• Task prompt: Select from the data all lines with the word "that".

[Opening Excerpted data section]

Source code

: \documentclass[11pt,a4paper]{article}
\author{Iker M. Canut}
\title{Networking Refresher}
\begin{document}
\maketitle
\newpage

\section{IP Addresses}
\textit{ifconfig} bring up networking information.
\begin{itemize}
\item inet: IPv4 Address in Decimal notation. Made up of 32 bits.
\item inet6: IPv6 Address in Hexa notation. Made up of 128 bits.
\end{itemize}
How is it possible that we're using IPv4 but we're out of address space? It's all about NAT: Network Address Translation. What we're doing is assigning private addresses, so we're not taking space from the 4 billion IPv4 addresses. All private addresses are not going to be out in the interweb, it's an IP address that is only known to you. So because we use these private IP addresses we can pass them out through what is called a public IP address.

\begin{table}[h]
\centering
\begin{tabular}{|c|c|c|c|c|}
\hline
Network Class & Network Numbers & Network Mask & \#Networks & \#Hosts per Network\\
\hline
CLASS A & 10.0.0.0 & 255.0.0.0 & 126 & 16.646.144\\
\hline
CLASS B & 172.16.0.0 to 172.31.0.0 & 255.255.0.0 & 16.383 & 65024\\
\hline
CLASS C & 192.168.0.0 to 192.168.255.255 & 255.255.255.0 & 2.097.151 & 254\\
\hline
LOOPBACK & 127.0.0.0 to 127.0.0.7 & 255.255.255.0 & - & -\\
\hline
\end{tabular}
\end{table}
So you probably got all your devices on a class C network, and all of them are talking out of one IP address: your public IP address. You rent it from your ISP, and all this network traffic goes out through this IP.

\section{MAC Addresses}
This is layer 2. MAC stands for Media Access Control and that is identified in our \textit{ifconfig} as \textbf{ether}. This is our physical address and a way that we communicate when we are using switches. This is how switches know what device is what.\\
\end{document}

[Closing Excerpted data section]

• Reply:
How is it possible that we're using IPv4 but we're out of address space? It's all about NAT: Network Address Translation. What we're doing is assigning private addresses, so we're not taking space from the 4 billion IPv4 addresses. All private addresses are not going to be out in the interweb, it's an IP address that is only known to you. So because we use these private IP addresses we can pass them out through what is called a public IP address.
This is layer 2. MAC stands for Media Access Control and that is identified in our \textit{ifconfig} as \textbf{ether}. This is our physical address and a way that we communicate when we are using switches. This is how switches know what device is what.\\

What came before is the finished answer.